AI model lineage is becoming a regulatory requirement. The EU AI Act mandates documented traceability for high-risk AI systems. Organizations deploying AI in healthcare, finance, and hiring need lineage from training data through model output.
Off-the-shelf lineage tools cover standard connectors. Custom engineering is needed for proprietary ETL, SCADA/IoT data flows, and ML pipelines that no catalog natively traces.

What is data lineage?

Data lineage

is the documented trail of data as it flows through an organization's systems. It captures where data originates (source databases, APIs, files, sensors), how it transforms (ETL jobs, SQL queries, ML feature engineering), and where it ends up (dashboards, reports, ML models, operational systems).

A complete lineage record connects every upstream source to every downstream consumer, creating a map that teams use for debugging, impact analysis, compliance audits, and root cause investigation.

In practical terms, lineage answers three questions.

First: where did this data come from?
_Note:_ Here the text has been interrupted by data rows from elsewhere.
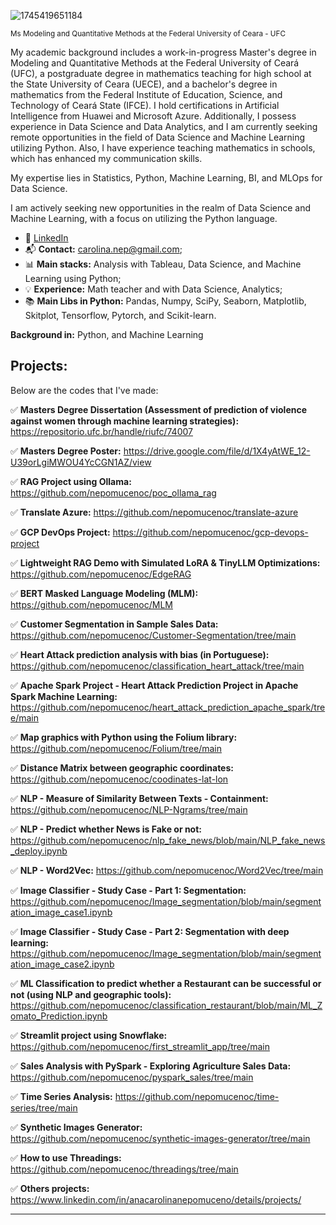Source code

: ![1745419651184](https://github.com/user-attachments/assets/a5bd879a-09dd-46bd-a4c5-314bc17d55e5)

<sub>Ms Modeling and Quantitative Methods at the Federal University of Ceara - UFC</sub>

My academic background includes a work-in-progress Master's degree in Modeling and Quantitative Methods at the Federal University of Ceará (UFC), a postgraduate degree in mathematics teaching for high school at the State University of Ceara (UECE), and a bachelor's degree in mathematics from the Federal Institute of Education, Science, and Technology of Ceará State (IFCE). I hold certifications in Artificial Intelligence from Huawei and Microsoft Azure. Additionally, I possess experience in Data Science and Data Analytics, and I am currently seeking remote opportunities in the field of Data Science and Machine Learning utilizing Python. Also, I have experience teaching mathematics in schools, which has enhanced my communication skills.

My expertise lies in Statistics, Python, Machine Learning, BI, and MLOps for Data Science.

I am actively seeking new opportunities in the realm of Data Science and Machine Learning, with a focus on utilizing the Python language.

* :large_blue_diamond: [LinkedIn](https://www.linkedin.com/in/anacarolinanepomuceno/?locale=en_US)
* :mailbox_with_mail: **Contact:** carolina.nep@gmail.com;
* :bar_chart: **Main stacks:** Analysis with Tableau, Data Science, and Machine Learning using Python;
* :bulb: **Experience:** Math teacher and with Data Science, Analytics;
* :books: **Main Libs in Python:** Pandas, Numpy, SciPy, Seaborn, Matplotlib, Skitplot, Tensorflow, Pytorch, and Scikit-learn.

**Background in:** Python, and Machine Learning

## Projects:
Below are the codes that I've made:

:white_check_mark: **Masters Degree Dissertation (Assessment of prediction of violence against women through machine learning strategies):** 
https://repositorio.ufc.br/handle/riufc/74007

:white_check_mark: **Masters Degree Poster:** 
https://drive.google.com/file/d/1X4yAtWE_12-U39orLgiMWOU4YcCGN1AZ/view

:white_check_mark: **RAG Project using Ollama:**
https://github.com/nepomucenoc/poc_ollama_rag

:white_check_mark: **Translate Azure:**
https://github.com/nepomucenoc/translate-azure

:white_check_mark: **GCP DevOps Project:**
https://github.com/nepomucenoc/gcp-devops-project

:white_check_mark: **Lightweight RAG Demo with Simulated LoRA & TinyLLM Optimizations:**
https://github.com/nepomucenoc/EdgeRAG

:white_check_mark: **BERT Masked Language Modeling (MLM):**
https://github.com/nepomucenoc/MLM

:white_check_mark: **Customer Segmentation in Sample Sales Data:** 
https://github.com/nepomucenoc/Customer-Segmentation/tree/main

:white_check_mark: **Heart Attack prediction analysis with bias (in Portuguese):** https://github.com/nepomucenoc/classification_heart_attack/tree/main

:white_check_mark: **Apache Spark Project - Heart Attack Prediction Project in Apache Spark Machine Learning:** 
https://github.com/nepomucenoc/heart_attack_prediction_apache_spark/tree/main

:white_check_mark: **Map graphics with Python using the Folium library:** 
https://github.com/nepomucenoc/Folium/tree/main

:white_check_mark: **Distance Matrix between geographic coordinates:** 
https://github.com/nepomucenoc/coodinates-lat-lon
 
:white_check_mark: **NLP - Measure of Similarity Between Texts - Containment:** 
https://github.com/nepomucenoc/NLP-Ngrams/tree/main

:white_check_mark: **NLP - Predict whether News is Fake or not:** 
https://github.com/nepomucenoc/nlp_fake_news/blob/main/NLP_fake_news_deploy.ipynb

:white_check_mark: **NLP - Word2Vec:**
https://github.com/nepomucenoc/Word2Vec/tree/main

:white_check_mark: **Image Classifier - Study Case - Part 1: Segmentation:**
https://github.com/nepomucenoc/Image_segmentation/blob/main/segmentation_image_case1.ipynb

:white_check_mark: **Image Classifier - Study Case - Part 2: Segmentation with deep learning:**
https://github.com/nepomucenoc/Image_segmentation/blob/main/segmentation_image_case2.ipynb

:white_check_mark: **ML Classification to predict whether a Restaurant can be successful or not (using NLP and geographic tools):**
https://github.com/nepomucenoc/classification_restaurant/blob/main/ML_Zomato_Prediction.ipynb

:white_check_mark: **Streamlit project using Snowflake:**
https://github.com/nepomucenoc/first_streamlit_app/tree/main

:white_check_mark: **Sales Analysis with PySpark - Exploring Agriculture Sales Data:**
https://github.com/nepomucenoc/pyspark_sales/tree/main

:white_check_mark: **Time Series Analysis:**
https://github.com/nepomucenoc/time-series/tree/main

:white_check_mark: **Synthetic Images Generator:**
https://github.com/nepomucenoc/synthetic-images-generator/tree/main

:white_check_mark: **How to use Threadings:**
https://github.com/nepomucenoc/threadings/tree/main

:white_check_mark: **Others projects:**
https://www.linkedin.com/in/anacarolinanepomuceno/details/projects/

---




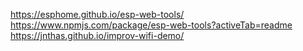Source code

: https://esphome.github.io/esp-web-tools/
https://www.npmjs.com/package/esp-web-tools?activeTab=readme
https://jnthas.github.io/improv-wifi-demo/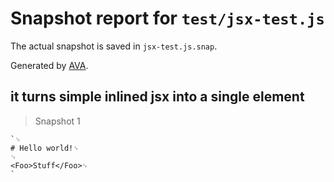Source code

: # Snapshot report for `test/jsx-test.js`

The actual snapshot is saved in `jsx-test.js.snap`.

Generated by [AVA](https://ava.li).

## it turns simple inlined jsx into a single element

> Snapshot 1

    `␊
    # Hello world!␊
    ␊
    <Foo>Stuff</Foo>␊
    `
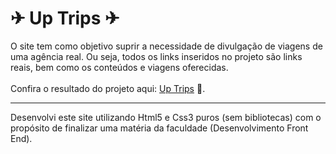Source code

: # ✈ Up Trips ✈ #
O site tem como objetivo suprir a necessidade de divulgação de viagens de uma agência real. Ou seja, todos os links inseridos no projeto são links reais, bem como os conteúdos e viagens oferecidas.
<br><br>
Confira o resultado do projeto aqui: <a href="https://uptrips.netlify.app/" target="_blank">Up Trips</a> 🔗.

<hr>
Desenvolvi este site utilizando Html5 e Css3 puros (sem bibliotecas) com o propósito de finalizar uma matéria da faculdade (Desenvolvimento Front End).
<br>
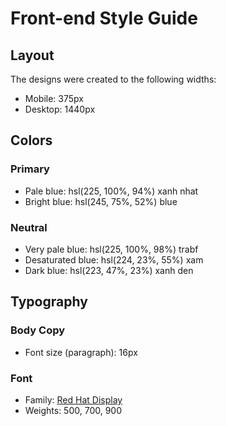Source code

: # Front-end Style Guide

## Layout

The designs were created to the following widths:

- Mobile: 375px
- Desktop: 1440px

## Colors

### Primary

- Pale blue: hsl(225, 100%, 94%) xanh nhat
- Bright blue: hsl(245, 75%, 52%) blue

### Neutral

- Very pale blue: hsl(225, 100%, 98%) trabf
- Desaturated blue: hsl(224, 23%, 55%) xam
- Dark blue: hsl(223, 47%, 23%) xanh den

## Typography

### Body Copy

- Font size (paragraph): 16px

### Font

- Family: [Red Hat Display](https://fonts.google.com/specimen/Red+Hat+Display)
- Weights: 500, 700, 900

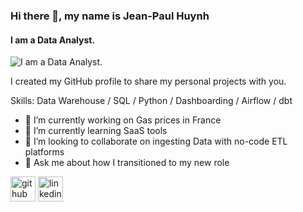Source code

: ### Hi there 👋, my name is Jean-Paul Huynh
#### I am a Data Analyst.
![I am a Data Analyst.](https://www.canva.com/design/DAGGmanUPxc/LUCmwmcGX3mwGA6mrD7jHQ/view)

I created my GitHub profile to share my personal projects with you.

Skills: Data Warehouse / SQL / Python / Dashboarding / Airflow / dbt 

- 🔭 I’m currently working on Gas prices in France 
- 🌱 I’m currently learning SaaS tools 
- 👯 I’m looking to collaborate on ingesting Data with no-code ETL platforms 
- 💬 Ask me about how I transitioned to my new role 


[<img src='https://cdn.jsdelivr.net/npm/simple-icons@3.0.1/icons/github.svg' alt='github' height='40'>](https://github.com/jphnh)  [<img src='https://cdn.jsdelivr.net/npm/simple-icons@3.0.1/icons/linkedin.svg' alt='linkedin' height='40'>](https://www.linkedin.com/in/jeanpaulhuynh/)  

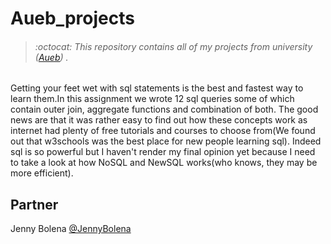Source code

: # Aueb_projects
> ###### :octocat: This repository contains all of my projects from university ([Aueb](https://www.aueb.gr/)) .

Getting your feet wet with sql statements is the best and fastest way to learn them.In this assignment we wrote 12 sql queries some of which contain outer join, aggregate functions and combination of both. The good news are that it was rather easy to find out how these concepts work as internet had plenty of free tutorials and courses to choose from(We found out that w3schools was the best place for new people learning sql).
Indeed sql is so powerful but I haven't render my final opinion yet because I need to take a look at how NoSQL and NewSQL works(who knows, they may be more efficient).


## Partner
Jenny Bolena [@JennyBolena](https://github.com/jennybolena)
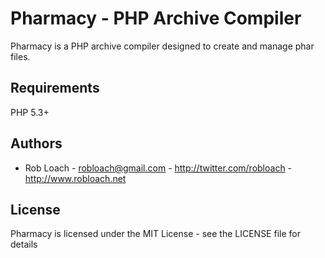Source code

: Pharmacy - PHP Archive Compiler
===============================

Pharmacy is a PHP archive compiler designed to create and manage phar files.

Requirements
------------

PHP 5.3+

Authors
-------

* Rob Loach - <robloach@gmail.com> - <http://twitter.com/robloach> - <http://www.robloach.net>

License
-------

Pharmacy is licensed under the MIT License - see the LICENSE file for details
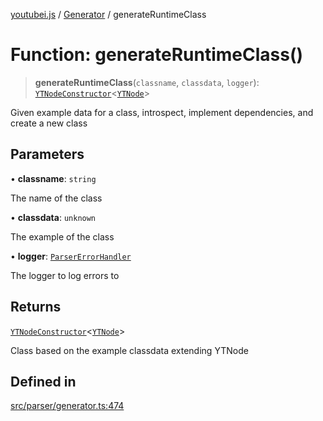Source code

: [youtubei.js](../../../README.md) / [Generator](../README.md) / generateRuntimeClass

# Function: generateRuntimeClass()

> **generateRuntimeClass**(`classname`, `classdata`, `logger`): [`YTNodeConstructor`](../../Helpers/interfaces/YTNodeConstructor.md)\<[`YTNode`](../../Helpers/classes/YTNode.md)\>

Given example data for a class, introspect, implement dependencies, and create a new class

## Parameters

• **classname**: `string`

The name of the class

• **classdata**: `unknown`

The example of the class

• **logger**: [`ParserErrorHandler`](../../Parser/type-aliases/ParserErrorHandler.md)

The logger to log errors to

## Returns

[`YTNodeConstructor`](../../Helpers/interfaces/YTNodeConstructor.md)\<[`YTNode`](../../Helpers/classes/YTNode.md)\>

Class based on the example classdata extending YTNode

## Defined in

[src/parser/generator.ts:474](https://github.com/LuanRT/YouTube.js/blob/cf09f7bab14fcca99e1f3ae428c7337fea58cfa5/src/parser/generator.ts#L474)
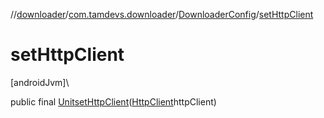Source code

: //[downloader](../../../index.md)/[com.tamdevs.downloader](../index.md)/[DownloaderConfig](index.md)/[setHttpClient](set-http-client.md)

# setHttpClient

[androidJvm]\

public final [Unit](https://kotlinlang.org/api/latest/jvm/stdlib/kotlin/-unit/index.html)[setHttpClient](set-http-client.md)([HttpClient](../../com.tamdevs.downloader.httpclient/-http-client/index.md)httpClient)
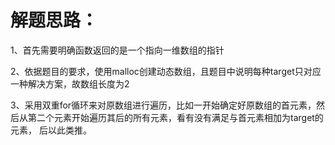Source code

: 解题思路：
===
1、首先需要明确函数返回的是一个指向一维数组的指针<br>

2、依据题目的要求，使用malloc创建动态数组，且题目中说明每种target只对应一种解决方案，故数组长度为2<br>

3、采用双重for循环来对原数组进行遍历，比如一开始确定好原数组的首元素，然后从第二个元素开始遍历其后的所有元素，看有没有满足与首元素相加为target的元素，
后以此类推。<br>
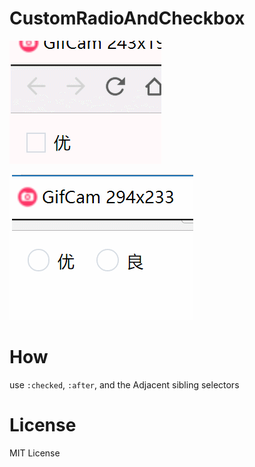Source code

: # CustomRadioAndCheckbox

![github](/screenshots/checkbox-screenshots.gif)

![github](/screenshots/radio-screenshots.gif)

# How

use `:checked`, `:after`, and the Adjacent sibling selectors

# License

MIT License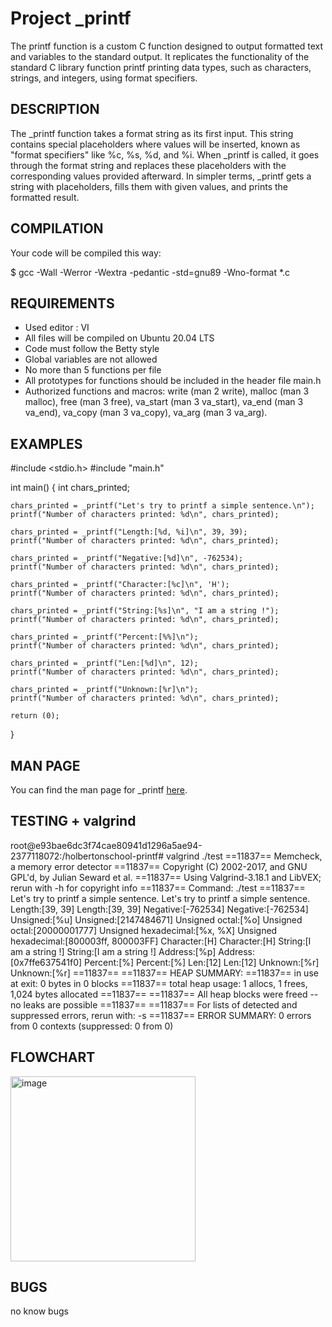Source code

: 
# Project _printf

The printf function is a custom C function designed to output formatted text and variables to the standard output. It replicates the functionality of the standard C library function printf printing data types, such as characters, strings, and integers, using format specifiers.

## DESCRIPTION

The _printf function takes a format string as its first input. This string contains special placeholders where values will be inserted, known as "format specifiers" like %c, %s, %d, and %i. When _printf is called, it goes through the format string and replaces these placeholders with the corresponding values provided afterward. In simpler terms, _printf gets a string with placeholders, fills them with given values, and prints the formatted result.

## COMPILATION

Your code will be compiled this way:

$ gcc -Wall -Werror -Wextra -pedantic -std=gnu89 -Wno-format *.c

## REQUIREMENTS

* Used editor : VI
* All files will be compiled on Ubuntu 20.04 LTS
* Code must follow the Betty style
* Global variables are not allowed
* No more than 5 functions per file
* All prototypes for functions should be included in the header file main.h
* Authorized functions and macros:
    write (man 2 write),
    malloc (man 3 malloc),
    free (man 3 free),
    va_start (man 3 va_start),
    va_end (man 3 va_end),
    va_copy (man 3 va_copy),
    va_arg (man 3 va_arg).

## EXAMPLES

#include <stdio.h>
#include "main.h"

int main()
{
    int chars_printed;

    chars_printed = _printf("Let's try to printf a simple sentence.\n");
    printf("Number of characters printed: %d\n", chars_printed);

    chars_printed = _printf("Length:[%d, %i]\n", 39, 39);
    printf("Number of characters printed: %d\n", chars_printed);

    chars_printed = _printf("Negative:[%d]\n", -762534);
    printf("Number of characters printed: %d\n", chars_printed);

    chars_printed = _printf("Character:[%c]\n", 'H');
    printf("Number of characters printed: %d\n", chars_printed);

    chars_printed = _printf("String:[%s]\n", "I am a string !");
    printf("Number of characters printed: %d\n", chars_printed);

    chars_printed = _printf("Percent:[%%]\n");
    printf("Number of characters printed: %d\n", chars_printed);

    chars_printed = _printf("Len:[%d]\n", 12);
    printf("Number of characters printed: %d\n", chars_printed);

    chars_printed = _printf("Unknown:[%r]\n");
    printf("Number of characters printed: %d\n", chars_printed);

    return (0);
}

## MAN PAGE

You can find the man page for _printf [here](man_3_printf).

## TESTING + valgrind

root@e93bae6dc3f74cae80941d1296a5ae94-2377118072:/holbertonschool-printf# valgrind ./test
==11837== Memcheck, a memory error detector
==11837== Copyright (C) 2002-2017, and GNU GPL'd, by Julian Seward et al.
==11837== Using Valgrind-3.18.1 and LibVEX; rerun with -h for copyright info
==11837== Command: ./test
==11837== 
Let's try to printf a simple sentence.
Let's try to printf a simple sentence.
Length:[39, 39]
Length:[39, 39]
Negative:[-762534]
Negative:[-762534]
Unsigned:[%u]
Unsigned:[2147484671]
Unsigned octal:[%o]
Unsigned octal:[20000001777]
Unsigned hexadecimal:[%x, %X]
Unsigned hexadecimal:[800003ff, 800003FF]
Character:[H]
Character:[H]
String:[I am a string !]
String:[I am a string !]
Address:[%p]
Address:[0x7ffe637541f0]
Percent:[%]
Percent:[%]
Len:[12]
Len:[12]
Unknown:[%r]
Unknown:[%r]
==11837== 
==11837== HEAP SUMMARY:
==11837==     in use at exit: 0 bytes in 0 blocks
==11837==   total heap usage: 1 allocs, 1 frees, 1,024 bytes allocated
==11837== 
==11837== All heap blocks were freed -- no leaks are possible
==11837== 
==11837== For lists of detected and suppressed errors, rerun with: -s
==11837== ERROR SUMMARY: 0 errors from 0 contexts (suppressed: 0 from 0)

## FLOWCHART
<img width="296" alt="image" src="https://github.com/seliisyl/holbertonschool-printf/assets/158849359/e21f1142-6190-4ce9-a282-6fc538c5b1de">

## BUGS

no know bugs

##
When a quarterly revenue number looks off, lineage tells you which source tables, transformations, and aggregation rules produced it.

Second: what happened to it along the way? Every filter, join, type cast, and business logic rule is recorded so you can identify where a value changed.

Third: what depends on it? If a source schema changes, lineage shows every downstream report, model, and application that will be affected, before you break them.

Types of data lineage

Lineage operates at different levels of granularity, and each level serves different teams and purposes.

Type	What it tracks	Who uses it	Example
Table-level	Relationships between source and destination tables across systems	Data architects, platform teams	Orders table in Postgres feeds into orders_cleaned in Snowflake
Column-level	How individual columns flow through transformations	Data engineers, analysts debugging metric discrepancies	revenue_usd is computed from amount * exchange_rate, where exchange_rate comes from the FX table
Job-level	Which pipeline jobs, DAGs, or scripts produce which outputs	DataOps teams, on-call engineers	Airflow DAG daily_revenue_rollup reads from 3 tables and writes to finance.revenue_daily
Model-level	Which datasets and features were used to train, validate, and serve ML models	ML engineers, compliance teams	Churn prediction model v2.3 trained on customer_features_v4 snapshot from March 1

Most data governance platforms handle table-level and column-level lineage through automated parsing of SQL queries and ETL job definitions.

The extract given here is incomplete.